↓

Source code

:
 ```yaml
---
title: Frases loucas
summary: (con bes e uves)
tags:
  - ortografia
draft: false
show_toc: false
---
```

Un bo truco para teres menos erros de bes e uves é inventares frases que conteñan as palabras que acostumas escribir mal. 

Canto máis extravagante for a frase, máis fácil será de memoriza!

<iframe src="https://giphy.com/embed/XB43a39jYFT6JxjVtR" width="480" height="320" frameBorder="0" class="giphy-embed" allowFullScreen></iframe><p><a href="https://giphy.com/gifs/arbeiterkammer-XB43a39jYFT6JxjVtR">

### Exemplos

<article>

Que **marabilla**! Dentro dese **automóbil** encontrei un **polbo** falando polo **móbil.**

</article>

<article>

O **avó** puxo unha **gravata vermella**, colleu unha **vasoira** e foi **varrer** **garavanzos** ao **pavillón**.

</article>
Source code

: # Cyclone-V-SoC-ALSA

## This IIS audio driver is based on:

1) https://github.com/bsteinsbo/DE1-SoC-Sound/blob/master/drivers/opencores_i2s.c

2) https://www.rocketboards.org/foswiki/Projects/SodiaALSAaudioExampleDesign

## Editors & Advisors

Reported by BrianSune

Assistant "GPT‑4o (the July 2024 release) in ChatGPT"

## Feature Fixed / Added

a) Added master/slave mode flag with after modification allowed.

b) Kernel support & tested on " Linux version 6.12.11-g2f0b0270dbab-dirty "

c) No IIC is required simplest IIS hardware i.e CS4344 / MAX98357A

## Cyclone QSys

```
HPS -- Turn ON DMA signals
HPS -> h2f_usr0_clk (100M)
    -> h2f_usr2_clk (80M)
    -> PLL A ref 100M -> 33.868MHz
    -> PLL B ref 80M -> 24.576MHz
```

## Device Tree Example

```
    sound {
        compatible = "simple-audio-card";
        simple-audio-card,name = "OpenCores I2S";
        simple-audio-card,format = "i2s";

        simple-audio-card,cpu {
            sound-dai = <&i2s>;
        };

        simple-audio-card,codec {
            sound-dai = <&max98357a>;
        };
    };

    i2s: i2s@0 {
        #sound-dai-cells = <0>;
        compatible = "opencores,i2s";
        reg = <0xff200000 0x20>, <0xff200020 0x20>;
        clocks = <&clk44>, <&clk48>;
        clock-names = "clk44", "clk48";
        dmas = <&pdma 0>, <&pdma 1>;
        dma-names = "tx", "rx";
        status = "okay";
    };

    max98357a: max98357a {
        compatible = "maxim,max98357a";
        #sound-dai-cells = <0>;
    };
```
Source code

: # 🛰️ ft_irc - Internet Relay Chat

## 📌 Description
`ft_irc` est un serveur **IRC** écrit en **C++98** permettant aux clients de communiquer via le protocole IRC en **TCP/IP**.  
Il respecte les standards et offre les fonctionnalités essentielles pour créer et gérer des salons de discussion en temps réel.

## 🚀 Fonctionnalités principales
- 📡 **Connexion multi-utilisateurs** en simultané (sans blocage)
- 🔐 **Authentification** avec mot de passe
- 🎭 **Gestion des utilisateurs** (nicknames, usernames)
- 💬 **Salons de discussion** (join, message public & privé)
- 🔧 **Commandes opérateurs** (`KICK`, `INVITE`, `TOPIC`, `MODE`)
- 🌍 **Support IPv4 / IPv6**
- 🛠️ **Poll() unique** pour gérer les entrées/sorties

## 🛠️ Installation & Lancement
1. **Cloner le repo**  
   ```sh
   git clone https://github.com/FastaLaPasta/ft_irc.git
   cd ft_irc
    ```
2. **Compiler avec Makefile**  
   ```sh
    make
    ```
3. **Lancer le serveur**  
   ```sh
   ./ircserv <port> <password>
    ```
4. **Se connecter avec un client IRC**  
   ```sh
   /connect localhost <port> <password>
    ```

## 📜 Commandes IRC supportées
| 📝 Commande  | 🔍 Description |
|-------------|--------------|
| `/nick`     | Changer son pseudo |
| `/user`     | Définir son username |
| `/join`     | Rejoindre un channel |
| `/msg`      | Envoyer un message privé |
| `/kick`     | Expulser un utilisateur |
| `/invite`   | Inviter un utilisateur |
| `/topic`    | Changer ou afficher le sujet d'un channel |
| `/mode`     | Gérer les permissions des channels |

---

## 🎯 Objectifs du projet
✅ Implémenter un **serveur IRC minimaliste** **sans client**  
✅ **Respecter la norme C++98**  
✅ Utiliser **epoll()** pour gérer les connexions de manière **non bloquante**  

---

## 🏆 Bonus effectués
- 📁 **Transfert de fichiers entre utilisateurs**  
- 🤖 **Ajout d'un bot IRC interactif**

↑

◆ Exercise
All the records above need to be transcribed exactly and in full.

◆ Exercise result
Source code

:
 ```yaml
---
title: Frases loucas
summary: (con bes e uves)
tags:
  - ortografia
draft: false
show_toc: false
---
```

Un bo truco para teres menos erros de bes e uves é inventares frases que conteñan as palabras que acostumas escribir mal. 

Canto máis extravagante for a frase, máis fácil será de memoriza!

<iframe src="https://giphy.com/embed/XB43a39jYFT6JxjVtR" width="480" height="320" frameBorder="0" class="giphy-embed" allowFullScreen></iframe><p><a href="https://giphy.com/gifs/arbeiterkammer-XB43a39jYFT6JxjVtR">

### Exemplos

<article>

Que **marabilla**! Dentro dese **automóbil** encontrei un **polbo** falando polo **móbil.**

</article>

<article>

O **avó** puxo unha **gravata vermella**, colleu unha **vasoira** e foi **varrer** **garavanzos** ao **pavillón**.

</article>
Source code

: # Cyclone-V-SoC-ALSA

## This IIS audio driver is based on:

1) https://github.com/bsteinsbo/DE1-SoC-Sound/blob/master/drivers/opencores_i2s.c

2) https://www.rocketboards.org/foswiki/Projects/SodiaALSAaudioExampleDesign

## Editors & Advisors

Reported by BrianSune

Assistant "GPT‑4o (the July 2024 release) in ChatGPT"

## Feature Fixed / Added

a) Added master/slave mode flag with after modification allowed.

b) Kernel support & tested on " Linux version 6.12.11-g2f0b0270dbab-dirty "

c) No IIC is required simplest IIS hardware i.e CS4344 / MAX98357A

## Cyclone QSys

```
HPS -- Turn ON DMA signals
HPS -> h2f_usr0_clk (100M)
    -> h2f_usr2_clk (80M)
    -> PLL A ref 100M -> 33.868MHz
    -> PLL B ref 80M -> 24.576MHz
```

## Device Tree Example

```
    sound {
        compatible = "simple-audio-card";
        simple-audio-card,name = "OpenCores I2S";
        simple-audio-card,format = "i2s";

        simple-audio-card,cpu {
            sound-dai = <&i2s>;
        };

        simple-audio-card,codec {
            sound-dai = <&max98357a>;
        };
    };

    i2s: i2s@0 {
        #sound-dai-cells = <0>;
        compatible = "opencores,i2s";
        reg = <0xff200000 0x20>, <0xff200020 0x20>;
        clocks = <&clk44>, <&clk48>;
        clock-names = "clk44", "clk48";
        dmas = <&pdma 0>, <&pdma 1>;
        dma-names = "tx", "rx";
        status = "okay";
    };

    max98357a: max98357a {
        compatible = "maxim,max98357a";
        #sound-dai-cells = <0>;
    };
```
Source code

: # 🛰️ ft_irc - Internet Relay Chat

## 📌 Description
`ft_irc` est un serveur **IRC** écrit en **C++98** permettant aux clients de communiquer via le protocole IRC en **TCP/IP**.  
Il respecte les standards et offre les fonctionnalités essentielles pour créer et gérer des salons de discussion en temps réel.

## 🚀 Fonctionnalités principales
- 📡 **Connexion multi-utilisateurs** en simultané (sans blocage)
- 🔐 **Authentification** avec mot de passe
- 🎭 **Gestion des utilisateurs** (nicknames, usernames)
- 💬 **Salons de discussion** (join, message public & privé)
- 🔧 **Commandes opérateurs** (`KICK`, `INVITE`, `TOPIC`, `MODE`)
- 🌍 **Support IPv4 / IPv6**
- 🛠️ **Poll() unique** pour gérer les entrées/sorties

## 🛠️ Installation & Lancement
1. **Cloner le repo**  
   ```sh
   git clone https://github.com/FastaLaPasta/ft_irc.git
   cd ft_irc
    ```
2. **Compiler avec Makefile**  
   ```sh
    make
    ```
3. **Lancer le serveur**  
   ```sh
   ./ircserv <port> <password>
    ```
4. **Se connecter avec un client IRC**  
   ```sh
   /connect localhost <port> <password>
    ```

## 📜 Commandes IRC supportées
| 📝 Commande  | 🔍 Description |
|-------------|--------------|
| `/nick`     | Changer son pseudo |
| `/user`     | Définir son username |
| `/join`     | Rejoindre un channel |
| `/msg`      | Envoyer un message privé |
| `/kick`     | Expulser un utilisateur |
| `/invite`   | Inviter un utilisateur |
| `/topic`    | Changer ou afficher le sujet d'un channel |
| `/mode`     | Gérer les permissions des channels |

---

## 🎯 Objectifs du projet
✅ Implémenter un **serveur IRC minimaliste** **sans client**  
✅ **Respecter la norme C++98**  
✅ Utiliser **epoll()** pour gérer les connexions de manière **non bloquante**  

---

## 🏆 Bonus effectués
- 📁 **Transfert de fichiers entre utilisateurs**  
- 🤖 **Ajout d'un bot IRC interactif**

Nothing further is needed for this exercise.